#### To do
All lines in the data bearing the string "introduces" should be identified and copied.
BEGIN Material provided
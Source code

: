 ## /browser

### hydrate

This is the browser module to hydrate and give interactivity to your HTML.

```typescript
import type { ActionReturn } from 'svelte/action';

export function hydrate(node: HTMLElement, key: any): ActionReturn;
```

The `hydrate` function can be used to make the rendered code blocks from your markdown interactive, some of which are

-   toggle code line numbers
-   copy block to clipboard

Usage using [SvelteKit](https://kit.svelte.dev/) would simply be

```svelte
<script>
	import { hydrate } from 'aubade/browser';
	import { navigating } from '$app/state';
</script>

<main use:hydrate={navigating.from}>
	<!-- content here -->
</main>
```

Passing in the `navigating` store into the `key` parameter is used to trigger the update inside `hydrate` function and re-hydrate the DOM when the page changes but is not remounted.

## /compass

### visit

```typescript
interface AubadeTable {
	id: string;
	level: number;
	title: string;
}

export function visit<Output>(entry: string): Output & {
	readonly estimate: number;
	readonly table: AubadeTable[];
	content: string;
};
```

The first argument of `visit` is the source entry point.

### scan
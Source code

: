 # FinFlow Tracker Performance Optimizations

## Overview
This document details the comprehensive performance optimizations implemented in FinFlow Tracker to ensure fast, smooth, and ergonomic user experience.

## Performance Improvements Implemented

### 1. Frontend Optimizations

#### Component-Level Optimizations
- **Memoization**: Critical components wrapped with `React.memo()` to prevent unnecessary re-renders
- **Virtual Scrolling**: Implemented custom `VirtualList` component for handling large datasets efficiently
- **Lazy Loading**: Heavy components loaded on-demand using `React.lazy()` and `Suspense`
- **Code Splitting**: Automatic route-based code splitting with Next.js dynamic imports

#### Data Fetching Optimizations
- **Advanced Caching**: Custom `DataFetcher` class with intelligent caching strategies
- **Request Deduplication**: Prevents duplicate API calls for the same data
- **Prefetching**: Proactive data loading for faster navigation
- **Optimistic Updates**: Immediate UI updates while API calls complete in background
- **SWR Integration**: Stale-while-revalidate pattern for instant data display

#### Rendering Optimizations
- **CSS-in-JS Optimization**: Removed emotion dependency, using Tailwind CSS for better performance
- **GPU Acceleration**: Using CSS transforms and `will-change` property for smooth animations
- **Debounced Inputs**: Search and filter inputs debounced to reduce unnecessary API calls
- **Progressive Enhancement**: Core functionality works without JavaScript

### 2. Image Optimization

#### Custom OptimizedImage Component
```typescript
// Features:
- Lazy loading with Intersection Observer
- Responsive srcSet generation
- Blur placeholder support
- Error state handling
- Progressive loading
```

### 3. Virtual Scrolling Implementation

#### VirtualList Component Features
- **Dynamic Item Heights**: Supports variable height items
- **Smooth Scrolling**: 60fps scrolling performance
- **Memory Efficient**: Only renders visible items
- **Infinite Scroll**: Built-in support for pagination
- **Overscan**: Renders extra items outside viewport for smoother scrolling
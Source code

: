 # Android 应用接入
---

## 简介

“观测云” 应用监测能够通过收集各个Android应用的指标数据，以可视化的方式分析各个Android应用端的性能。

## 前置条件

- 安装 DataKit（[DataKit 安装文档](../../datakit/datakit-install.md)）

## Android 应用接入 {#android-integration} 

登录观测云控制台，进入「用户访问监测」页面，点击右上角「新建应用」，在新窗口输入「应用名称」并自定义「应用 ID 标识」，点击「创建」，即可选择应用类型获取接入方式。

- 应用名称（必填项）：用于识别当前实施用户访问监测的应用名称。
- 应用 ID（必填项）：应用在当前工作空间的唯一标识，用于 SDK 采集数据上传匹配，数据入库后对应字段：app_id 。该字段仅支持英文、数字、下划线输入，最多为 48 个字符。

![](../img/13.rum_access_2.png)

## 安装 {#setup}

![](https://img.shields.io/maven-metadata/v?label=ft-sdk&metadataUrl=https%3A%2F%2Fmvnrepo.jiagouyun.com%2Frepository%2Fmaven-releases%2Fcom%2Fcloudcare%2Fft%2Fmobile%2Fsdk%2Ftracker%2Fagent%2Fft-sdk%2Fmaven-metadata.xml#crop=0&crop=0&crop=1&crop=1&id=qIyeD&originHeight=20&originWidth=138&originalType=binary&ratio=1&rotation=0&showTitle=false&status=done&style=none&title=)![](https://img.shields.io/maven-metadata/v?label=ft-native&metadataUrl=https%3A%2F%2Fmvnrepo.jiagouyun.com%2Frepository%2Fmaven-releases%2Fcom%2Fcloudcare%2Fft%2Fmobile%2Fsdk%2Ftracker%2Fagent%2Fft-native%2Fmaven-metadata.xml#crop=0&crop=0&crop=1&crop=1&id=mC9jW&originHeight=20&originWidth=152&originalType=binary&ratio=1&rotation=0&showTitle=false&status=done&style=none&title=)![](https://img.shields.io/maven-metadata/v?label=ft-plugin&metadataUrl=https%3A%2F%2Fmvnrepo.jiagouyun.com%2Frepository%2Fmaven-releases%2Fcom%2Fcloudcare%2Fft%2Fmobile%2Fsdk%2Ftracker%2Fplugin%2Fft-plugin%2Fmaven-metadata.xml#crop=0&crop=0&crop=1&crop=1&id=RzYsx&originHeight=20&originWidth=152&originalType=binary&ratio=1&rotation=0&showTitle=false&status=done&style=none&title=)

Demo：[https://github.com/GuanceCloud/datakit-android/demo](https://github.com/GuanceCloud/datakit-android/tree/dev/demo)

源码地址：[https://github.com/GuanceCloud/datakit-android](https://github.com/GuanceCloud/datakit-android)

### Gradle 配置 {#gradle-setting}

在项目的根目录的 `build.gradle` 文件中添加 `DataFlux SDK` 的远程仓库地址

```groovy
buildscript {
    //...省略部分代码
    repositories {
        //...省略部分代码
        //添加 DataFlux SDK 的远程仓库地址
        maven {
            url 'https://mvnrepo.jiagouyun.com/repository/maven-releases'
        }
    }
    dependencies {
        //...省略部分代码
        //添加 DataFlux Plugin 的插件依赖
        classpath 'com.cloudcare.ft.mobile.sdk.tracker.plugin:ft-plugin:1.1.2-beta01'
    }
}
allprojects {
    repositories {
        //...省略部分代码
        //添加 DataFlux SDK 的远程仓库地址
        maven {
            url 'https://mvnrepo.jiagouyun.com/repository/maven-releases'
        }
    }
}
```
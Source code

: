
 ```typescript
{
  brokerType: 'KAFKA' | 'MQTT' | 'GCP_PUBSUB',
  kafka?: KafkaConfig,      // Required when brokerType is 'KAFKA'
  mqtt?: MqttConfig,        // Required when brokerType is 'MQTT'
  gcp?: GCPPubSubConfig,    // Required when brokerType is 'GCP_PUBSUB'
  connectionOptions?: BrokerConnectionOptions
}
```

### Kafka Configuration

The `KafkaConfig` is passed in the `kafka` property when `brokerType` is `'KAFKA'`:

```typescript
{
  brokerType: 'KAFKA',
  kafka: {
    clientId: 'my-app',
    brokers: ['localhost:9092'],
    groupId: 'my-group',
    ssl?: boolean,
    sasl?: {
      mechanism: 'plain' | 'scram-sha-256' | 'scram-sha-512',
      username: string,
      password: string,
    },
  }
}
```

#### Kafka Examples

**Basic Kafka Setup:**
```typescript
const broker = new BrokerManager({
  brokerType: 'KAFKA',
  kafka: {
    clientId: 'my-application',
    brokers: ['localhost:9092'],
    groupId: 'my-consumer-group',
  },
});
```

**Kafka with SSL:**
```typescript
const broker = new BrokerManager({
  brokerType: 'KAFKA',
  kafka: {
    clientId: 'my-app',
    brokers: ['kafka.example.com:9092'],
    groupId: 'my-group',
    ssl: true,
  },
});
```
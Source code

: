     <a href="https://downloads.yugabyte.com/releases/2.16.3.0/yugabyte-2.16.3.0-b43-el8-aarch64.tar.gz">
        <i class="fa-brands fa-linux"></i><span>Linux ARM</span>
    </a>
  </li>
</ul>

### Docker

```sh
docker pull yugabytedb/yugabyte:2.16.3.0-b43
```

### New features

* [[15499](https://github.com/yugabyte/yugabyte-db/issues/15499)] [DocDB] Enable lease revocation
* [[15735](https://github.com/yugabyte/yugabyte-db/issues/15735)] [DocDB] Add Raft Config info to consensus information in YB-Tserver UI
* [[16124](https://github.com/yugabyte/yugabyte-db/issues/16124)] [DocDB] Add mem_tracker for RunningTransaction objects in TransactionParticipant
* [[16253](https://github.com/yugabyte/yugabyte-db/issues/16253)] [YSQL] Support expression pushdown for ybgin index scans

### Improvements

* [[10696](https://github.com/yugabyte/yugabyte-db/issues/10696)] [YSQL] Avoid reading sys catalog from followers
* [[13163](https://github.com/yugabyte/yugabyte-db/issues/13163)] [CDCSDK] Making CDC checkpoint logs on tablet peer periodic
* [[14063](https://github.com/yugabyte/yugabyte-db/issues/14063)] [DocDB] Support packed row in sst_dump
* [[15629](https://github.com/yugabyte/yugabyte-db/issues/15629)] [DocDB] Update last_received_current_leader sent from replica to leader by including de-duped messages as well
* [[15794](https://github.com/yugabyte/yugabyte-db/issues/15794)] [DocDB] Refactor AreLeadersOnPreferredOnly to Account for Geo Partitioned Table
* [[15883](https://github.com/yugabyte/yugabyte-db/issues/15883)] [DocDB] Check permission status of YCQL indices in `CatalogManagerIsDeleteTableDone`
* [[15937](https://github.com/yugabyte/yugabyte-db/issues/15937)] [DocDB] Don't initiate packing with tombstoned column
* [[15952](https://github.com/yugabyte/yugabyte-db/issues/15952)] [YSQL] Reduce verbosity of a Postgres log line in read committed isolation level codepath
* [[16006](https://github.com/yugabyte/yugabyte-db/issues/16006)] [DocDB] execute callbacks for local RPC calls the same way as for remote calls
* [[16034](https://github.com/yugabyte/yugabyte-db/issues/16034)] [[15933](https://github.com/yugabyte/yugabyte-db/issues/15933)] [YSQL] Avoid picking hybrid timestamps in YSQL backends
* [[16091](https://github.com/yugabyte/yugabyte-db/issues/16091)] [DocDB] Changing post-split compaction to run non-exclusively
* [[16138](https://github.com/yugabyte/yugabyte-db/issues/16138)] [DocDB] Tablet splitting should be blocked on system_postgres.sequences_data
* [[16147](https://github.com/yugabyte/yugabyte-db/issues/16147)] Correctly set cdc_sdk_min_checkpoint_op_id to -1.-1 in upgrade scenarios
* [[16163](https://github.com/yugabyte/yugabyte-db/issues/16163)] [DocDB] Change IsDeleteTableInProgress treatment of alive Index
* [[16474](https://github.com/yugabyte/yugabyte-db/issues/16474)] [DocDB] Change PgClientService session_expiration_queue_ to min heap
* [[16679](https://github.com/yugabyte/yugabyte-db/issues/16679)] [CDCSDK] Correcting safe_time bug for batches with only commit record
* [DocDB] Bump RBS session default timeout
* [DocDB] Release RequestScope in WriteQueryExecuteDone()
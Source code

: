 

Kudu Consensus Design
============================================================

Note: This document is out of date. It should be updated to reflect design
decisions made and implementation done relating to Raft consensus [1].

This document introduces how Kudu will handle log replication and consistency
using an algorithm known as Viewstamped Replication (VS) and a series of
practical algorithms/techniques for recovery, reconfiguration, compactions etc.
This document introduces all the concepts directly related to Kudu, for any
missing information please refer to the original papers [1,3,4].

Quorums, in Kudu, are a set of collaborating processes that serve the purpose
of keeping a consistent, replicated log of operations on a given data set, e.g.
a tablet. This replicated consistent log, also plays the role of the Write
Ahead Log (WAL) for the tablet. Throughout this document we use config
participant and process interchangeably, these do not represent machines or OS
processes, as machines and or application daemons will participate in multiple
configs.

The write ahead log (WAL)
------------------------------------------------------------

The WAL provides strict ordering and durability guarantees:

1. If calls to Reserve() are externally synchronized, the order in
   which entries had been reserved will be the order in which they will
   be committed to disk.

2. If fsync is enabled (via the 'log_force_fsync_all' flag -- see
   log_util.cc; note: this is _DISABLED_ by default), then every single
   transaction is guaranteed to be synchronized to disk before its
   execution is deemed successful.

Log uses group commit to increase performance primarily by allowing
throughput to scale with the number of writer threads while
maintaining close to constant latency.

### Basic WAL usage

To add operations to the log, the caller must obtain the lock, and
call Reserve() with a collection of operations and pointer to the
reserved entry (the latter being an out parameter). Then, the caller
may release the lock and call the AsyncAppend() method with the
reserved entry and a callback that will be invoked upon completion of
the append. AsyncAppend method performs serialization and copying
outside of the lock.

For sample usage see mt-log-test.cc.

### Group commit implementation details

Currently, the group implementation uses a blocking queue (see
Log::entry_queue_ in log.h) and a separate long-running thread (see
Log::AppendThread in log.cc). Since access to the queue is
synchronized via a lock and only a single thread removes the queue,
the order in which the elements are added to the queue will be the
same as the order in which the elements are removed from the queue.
END Material provided
#### Result
This document introduces how Kudu will handle log replication and consistency
This document introduces all the concepts directly related to Kudu, for any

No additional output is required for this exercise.